По лицу Джема было ясно, что он не верит ему, а у меня вдруг возникло ощущение, словно я вот-вот что-то вспомню...
— Дядя, наверное, говорил вам, будто я хочу его убить? — спросил Джем.
— Н-нет... Он, мне показалось, наоборот — хочет убить вас.
— Почему?
— Ну, я не знаю... Вроде бы он считает, что вы заодно с его бывшими компаньонами, они ведь хотели его убрать: он собирался выйти из игры, чтобы затеять новый большой бизнес — что-то из области психиатрии, а им нужна была формула... К тому же он располагал всеми данными по поводу... вы сами знаете чего...
— Вы его очень боитесь? — спросил вдруг Джем.
Редж не ответил, только судорожно глотнул, дернув кадыком.
— Но почему? — настаивал Джем.
— Он — страшный человек... — ответил Редж, и больше мы от него не смогли добиться ничего вразумительного.
* * *
— Я думаю, он врет. — сказал Джем, когда мы остались одни. — Или это была галлюцинация.
— А смерть Очкарика — тоже галлюцинация?
— Фактом, не требующим доказательств, остается только одно: Очкарик — умер. Как его убили — это уже спорно. Возможно, то, что мы видели — тоже глюк.

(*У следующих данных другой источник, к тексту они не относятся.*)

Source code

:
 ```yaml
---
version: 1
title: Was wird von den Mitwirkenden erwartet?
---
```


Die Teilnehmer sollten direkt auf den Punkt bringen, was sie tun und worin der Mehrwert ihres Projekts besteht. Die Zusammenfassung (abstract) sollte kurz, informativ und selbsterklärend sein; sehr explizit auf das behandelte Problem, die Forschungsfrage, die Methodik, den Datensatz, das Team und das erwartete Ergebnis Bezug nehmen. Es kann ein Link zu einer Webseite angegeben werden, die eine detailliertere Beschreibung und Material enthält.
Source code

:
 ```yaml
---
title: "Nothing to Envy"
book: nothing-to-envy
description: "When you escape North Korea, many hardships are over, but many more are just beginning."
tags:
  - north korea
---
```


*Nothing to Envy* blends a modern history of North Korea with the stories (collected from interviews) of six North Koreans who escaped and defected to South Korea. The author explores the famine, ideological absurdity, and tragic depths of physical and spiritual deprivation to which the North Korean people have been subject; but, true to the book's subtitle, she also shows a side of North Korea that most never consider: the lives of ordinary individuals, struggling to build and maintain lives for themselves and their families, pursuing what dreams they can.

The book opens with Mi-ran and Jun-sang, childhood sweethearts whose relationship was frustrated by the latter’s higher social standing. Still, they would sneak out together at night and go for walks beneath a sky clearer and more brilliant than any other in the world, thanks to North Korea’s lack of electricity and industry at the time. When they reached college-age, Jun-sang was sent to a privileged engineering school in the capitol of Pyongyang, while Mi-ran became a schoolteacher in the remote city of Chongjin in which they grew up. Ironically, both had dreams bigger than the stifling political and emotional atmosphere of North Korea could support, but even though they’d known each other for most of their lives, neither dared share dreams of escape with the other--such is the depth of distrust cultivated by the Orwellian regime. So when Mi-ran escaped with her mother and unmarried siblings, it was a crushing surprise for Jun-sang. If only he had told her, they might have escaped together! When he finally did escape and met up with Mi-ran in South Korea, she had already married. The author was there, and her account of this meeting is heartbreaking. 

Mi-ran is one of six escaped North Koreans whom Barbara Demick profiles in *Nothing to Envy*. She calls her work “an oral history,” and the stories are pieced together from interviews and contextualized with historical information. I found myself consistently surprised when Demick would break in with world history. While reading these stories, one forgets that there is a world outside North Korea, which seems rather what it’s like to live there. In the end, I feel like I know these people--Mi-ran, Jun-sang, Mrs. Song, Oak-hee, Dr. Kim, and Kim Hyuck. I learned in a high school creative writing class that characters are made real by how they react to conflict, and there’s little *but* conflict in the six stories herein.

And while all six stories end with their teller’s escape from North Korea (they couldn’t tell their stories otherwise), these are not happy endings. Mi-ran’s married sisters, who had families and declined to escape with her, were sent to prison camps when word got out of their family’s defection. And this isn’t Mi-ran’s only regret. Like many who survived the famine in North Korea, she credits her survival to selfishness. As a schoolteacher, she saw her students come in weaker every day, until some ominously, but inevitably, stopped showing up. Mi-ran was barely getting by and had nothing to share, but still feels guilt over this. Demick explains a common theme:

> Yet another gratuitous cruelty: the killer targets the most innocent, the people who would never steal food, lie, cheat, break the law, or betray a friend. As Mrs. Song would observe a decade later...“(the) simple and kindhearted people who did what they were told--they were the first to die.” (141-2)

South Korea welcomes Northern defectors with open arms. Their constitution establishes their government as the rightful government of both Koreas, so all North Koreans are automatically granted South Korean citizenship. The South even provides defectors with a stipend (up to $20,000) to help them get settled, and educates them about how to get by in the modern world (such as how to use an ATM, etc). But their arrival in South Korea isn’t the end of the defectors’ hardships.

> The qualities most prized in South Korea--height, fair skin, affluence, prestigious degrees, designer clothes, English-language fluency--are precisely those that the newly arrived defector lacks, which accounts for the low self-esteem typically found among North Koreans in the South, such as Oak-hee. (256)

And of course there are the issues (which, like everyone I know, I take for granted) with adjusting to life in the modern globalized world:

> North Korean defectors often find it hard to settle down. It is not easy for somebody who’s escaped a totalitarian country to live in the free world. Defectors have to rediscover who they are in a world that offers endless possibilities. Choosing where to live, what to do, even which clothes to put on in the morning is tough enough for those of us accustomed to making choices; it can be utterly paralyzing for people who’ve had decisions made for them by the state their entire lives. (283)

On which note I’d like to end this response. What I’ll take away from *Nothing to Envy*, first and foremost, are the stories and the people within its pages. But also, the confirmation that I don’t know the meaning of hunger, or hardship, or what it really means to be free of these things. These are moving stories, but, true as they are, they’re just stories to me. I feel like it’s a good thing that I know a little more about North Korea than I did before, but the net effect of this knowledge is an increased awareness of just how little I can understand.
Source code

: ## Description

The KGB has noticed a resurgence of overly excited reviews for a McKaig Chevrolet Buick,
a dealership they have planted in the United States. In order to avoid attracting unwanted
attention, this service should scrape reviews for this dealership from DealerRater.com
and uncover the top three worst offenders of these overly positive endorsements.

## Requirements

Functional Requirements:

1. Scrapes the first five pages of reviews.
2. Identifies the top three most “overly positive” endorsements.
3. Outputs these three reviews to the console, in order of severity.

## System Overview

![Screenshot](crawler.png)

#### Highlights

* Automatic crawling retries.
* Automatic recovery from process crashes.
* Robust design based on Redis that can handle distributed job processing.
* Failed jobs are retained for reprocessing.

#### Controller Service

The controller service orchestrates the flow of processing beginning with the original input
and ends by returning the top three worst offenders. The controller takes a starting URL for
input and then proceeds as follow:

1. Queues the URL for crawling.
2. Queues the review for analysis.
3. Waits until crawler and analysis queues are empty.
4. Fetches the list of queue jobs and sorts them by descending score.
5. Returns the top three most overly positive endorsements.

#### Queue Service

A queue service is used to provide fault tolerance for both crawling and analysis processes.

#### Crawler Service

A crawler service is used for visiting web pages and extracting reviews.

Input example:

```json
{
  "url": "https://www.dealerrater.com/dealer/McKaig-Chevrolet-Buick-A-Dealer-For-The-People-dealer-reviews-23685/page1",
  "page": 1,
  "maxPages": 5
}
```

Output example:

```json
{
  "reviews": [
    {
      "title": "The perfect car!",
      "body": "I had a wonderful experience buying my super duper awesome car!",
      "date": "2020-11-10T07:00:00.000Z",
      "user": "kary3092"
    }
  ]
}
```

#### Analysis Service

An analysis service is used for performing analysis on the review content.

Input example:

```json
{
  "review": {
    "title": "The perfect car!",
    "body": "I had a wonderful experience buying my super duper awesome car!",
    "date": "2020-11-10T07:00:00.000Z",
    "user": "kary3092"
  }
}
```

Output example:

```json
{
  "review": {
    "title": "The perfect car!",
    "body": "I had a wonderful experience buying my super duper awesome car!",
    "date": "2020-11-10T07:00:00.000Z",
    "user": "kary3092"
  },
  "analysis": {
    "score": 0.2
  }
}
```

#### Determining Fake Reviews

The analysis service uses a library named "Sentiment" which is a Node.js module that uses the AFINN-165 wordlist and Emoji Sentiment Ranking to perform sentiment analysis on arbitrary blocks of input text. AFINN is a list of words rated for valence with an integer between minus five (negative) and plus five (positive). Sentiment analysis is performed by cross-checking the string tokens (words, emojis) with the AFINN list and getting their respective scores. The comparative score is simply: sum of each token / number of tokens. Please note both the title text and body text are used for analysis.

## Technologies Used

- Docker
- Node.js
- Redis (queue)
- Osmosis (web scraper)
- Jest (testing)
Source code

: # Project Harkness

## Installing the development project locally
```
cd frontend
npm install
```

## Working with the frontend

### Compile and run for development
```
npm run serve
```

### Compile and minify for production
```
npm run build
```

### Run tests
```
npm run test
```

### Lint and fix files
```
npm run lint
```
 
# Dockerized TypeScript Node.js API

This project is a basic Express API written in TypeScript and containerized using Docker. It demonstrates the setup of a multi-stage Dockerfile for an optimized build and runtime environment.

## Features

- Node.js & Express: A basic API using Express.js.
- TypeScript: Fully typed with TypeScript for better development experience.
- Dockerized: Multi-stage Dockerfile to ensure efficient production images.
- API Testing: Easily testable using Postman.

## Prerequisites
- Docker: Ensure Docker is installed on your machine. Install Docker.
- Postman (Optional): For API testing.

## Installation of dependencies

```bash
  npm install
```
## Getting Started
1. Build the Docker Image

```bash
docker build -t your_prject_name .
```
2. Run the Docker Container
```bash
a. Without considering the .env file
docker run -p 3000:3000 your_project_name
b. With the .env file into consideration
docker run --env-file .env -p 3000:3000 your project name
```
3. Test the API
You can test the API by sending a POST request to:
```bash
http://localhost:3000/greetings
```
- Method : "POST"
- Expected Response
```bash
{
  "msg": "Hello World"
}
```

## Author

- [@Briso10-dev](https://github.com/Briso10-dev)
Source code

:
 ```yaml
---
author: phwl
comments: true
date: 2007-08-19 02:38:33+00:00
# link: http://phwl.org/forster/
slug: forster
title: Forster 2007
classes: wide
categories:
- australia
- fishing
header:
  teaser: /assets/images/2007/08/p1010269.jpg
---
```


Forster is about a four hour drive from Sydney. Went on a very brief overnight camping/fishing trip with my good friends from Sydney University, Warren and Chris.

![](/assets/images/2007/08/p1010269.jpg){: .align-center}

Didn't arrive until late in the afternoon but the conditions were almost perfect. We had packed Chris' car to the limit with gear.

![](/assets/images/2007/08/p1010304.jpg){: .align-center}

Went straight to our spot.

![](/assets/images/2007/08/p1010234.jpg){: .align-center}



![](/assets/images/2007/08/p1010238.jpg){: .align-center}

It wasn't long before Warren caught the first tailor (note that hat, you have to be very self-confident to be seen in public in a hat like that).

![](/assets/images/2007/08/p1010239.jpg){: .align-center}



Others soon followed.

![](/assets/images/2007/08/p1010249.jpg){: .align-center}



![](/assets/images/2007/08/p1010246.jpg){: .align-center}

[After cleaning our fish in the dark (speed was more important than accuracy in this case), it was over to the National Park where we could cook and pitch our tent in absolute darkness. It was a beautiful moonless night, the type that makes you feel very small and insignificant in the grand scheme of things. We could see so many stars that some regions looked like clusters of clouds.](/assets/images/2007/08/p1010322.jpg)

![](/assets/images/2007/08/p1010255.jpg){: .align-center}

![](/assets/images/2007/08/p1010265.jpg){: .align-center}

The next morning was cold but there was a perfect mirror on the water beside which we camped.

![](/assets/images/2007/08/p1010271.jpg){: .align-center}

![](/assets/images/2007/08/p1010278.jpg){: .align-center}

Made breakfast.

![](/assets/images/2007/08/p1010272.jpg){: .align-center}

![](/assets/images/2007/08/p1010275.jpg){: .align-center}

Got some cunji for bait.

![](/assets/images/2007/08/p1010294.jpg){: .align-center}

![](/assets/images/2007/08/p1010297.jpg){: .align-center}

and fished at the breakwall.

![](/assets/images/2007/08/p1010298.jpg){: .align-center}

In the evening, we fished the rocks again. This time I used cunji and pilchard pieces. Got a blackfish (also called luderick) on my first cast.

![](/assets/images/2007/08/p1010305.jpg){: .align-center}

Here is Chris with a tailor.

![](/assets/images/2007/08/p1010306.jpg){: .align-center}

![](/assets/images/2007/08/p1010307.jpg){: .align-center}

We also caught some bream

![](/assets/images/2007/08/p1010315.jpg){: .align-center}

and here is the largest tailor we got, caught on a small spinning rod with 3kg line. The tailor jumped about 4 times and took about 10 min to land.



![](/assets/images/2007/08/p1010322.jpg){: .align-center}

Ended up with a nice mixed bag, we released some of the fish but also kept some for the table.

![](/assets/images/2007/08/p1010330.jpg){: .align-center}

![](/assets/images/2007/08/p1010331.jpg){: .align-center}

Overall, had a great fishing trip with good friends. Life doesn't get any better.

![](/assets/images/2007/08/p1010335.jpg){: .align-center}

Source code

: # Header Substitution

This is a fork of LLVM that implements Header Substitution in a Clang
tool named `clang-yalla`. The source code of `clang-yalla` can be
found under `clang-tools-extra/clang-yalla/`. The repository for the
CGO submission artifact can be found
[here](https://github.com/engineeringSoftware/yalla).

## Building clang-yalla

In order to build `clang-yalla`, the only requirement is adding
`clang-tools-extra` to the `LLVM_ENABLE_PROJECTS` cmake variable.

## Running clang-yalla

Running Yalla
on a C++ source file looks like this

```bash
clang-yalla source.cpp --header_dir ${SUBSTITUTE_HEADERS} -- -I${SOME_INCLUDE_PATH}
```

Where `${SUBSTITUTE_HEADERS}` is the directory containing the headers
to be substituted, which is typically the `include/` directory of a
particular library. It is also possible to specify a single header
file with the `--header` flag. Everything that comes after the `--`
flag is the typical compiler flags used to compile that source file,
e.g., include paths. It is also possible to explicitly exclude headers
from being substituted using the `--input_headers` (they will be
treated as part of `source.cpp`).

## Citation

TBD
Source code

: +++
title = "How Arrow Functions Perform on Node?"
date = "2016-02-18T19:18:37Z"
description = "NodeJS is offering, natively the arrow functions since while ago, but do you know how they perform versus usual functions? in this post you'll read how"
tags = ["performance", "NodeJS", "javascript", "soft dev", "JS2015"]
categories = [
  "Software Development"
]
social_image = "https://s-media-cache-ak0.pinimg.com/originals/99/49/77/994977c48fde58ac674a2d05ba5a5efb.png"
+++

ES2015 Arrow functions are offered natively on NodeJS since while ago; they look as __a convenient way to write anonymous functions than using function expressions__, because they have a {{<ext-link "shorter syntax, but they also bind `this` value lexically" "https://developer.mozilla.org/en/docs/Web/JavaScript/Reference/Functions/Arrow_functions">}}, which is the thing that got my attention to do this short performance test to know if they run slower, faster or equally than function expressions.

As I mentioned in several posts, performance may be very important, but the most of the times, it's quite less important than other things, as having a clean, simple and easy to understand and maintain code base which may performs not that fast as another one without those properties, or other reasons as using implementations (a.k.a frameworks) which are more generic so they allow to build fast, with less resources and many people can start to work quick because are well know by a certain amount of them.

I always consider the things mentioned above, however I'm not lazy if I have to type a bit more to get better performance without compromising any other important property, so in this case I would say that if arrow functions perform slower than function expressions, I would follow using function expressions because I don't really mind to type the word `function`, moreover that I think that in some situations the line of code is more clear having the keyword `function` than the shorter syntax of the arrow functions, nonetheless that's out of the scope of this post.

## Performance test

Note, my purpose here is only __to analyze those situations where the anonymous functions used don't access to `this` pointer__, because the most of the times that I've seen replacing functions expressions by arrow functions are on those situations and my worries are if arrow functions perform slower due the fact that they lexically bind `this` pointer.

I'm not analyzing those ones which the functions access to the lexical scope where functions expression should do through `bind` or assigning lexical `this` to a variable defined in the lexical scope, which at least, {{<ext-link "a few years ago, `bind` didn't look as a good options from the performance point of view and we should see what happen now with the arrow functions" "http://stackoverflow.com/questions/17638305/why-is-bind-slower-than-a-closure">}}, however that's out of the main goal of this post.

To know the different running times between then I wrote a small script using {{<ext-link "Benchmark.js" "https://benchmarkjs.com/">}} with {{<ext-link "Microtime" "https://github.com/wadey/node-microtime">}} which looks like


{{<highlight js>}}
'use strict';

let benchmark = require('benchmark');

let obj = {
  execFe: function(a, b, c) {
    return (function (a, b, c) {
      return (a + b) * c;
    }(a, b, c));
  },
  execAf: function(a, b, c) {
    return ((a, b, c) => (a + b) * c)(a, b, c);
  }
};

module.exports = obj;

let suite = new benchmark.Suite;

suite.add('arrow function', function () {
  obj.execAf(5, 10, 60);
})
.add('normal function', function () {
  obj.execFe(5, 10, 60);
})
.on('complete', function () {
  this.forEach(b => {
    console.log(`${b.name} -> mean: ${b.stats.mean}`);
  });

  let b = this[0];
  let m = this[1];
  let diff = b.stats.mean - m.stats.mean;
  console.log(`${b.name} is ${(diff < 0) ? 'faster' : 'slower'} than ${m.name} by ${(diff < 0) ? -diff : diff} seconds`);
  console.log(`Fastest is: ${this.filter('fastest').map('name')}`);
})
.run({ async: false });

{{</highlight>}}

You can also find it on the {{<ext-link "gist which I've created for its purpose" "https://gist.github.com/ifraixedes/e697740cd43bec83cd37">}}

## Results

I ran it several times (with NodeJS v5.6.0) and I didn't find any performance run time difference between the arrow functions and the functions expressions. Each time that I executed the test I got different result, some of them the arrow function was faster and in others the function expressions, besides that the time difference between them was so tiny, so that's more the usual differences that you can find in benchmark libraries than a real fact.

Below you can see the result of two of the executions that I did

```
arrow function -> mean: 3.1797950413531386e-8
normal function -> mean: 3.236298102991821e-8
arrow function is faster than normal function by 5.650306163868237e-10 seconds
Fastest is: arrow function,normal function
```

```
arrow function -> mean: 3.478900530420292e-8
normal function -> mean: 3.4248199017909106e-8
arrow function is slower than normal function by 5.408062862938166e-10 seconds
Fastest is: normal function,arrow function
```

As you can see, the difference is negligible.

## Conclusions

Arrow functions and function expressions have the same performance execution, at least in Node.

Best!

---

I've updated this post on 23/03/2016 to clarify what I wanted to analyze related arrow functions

Я посмотрела на него в упор и он отвел глаза.
— Ты ведь что-то знаешь, Джем, — недаром ты был весь день сам не свой — еще до того, как нагрянули эти... Скажи мне!
— Не хотел тебя тревожить... Я узнал сегодня: экспертиза генокода установила, что тот мертвец, у которого я отрезал палец — не мой дядя...
— Кто же?
— В лучшем случае — его двойник.
— Значит, эта галлюцинация имеет-таки материальную оболочку.
Я-то думала — все уже окончательно прояснилось, а оказывается — еще больше запуталось. Джема заботило другое: какую игру затеял Лейтенант? Он не сомневался, что именно тот поведал Итальянцу, что они живы, и выдал ему их местопребывание, — когда речь заходит о больших деньгах никому нельзя доверять. " Итак", — думал он, — "подведем итоги: жаждущих моей крови поубавилось, однако, еще предостаточно... А чего я добился? Ничего. Дядюшка по-прежнему в бегах, да еще норовит первым нанести удар; где его наследница — неизвестно, и я далек от вожделенных миллионов так же, как и в самом начале этого безумия..." И тут его осенило: ведь существуют еще какие-то дневники! Если это, конечно, не те папки, что раздобыл Бесцветный... Что, если там есть какая-то зацепочка? Но где он мог их спрятать? Да где угодно! — и новая затея показалась Джему безнадежной. Но мысль об этом не ушла бесследно, она засела глубоко в подсознании, и он продолжал искать ответ даже тогда, когда об этом не думал.
* * *
Бесцветный сказал, что утром отвезет нас в надежное место. Как я поняла, он имел в виду законсервированную старую атомную станцию в ста двадцати милях к северу от города, — до этого я ни о чем таком не слышала и мои спутники были удивлены не меньше моего.
— Это не совсем то, о чем вы подумали, — кратко пояснил он и чему-то улыбнулся.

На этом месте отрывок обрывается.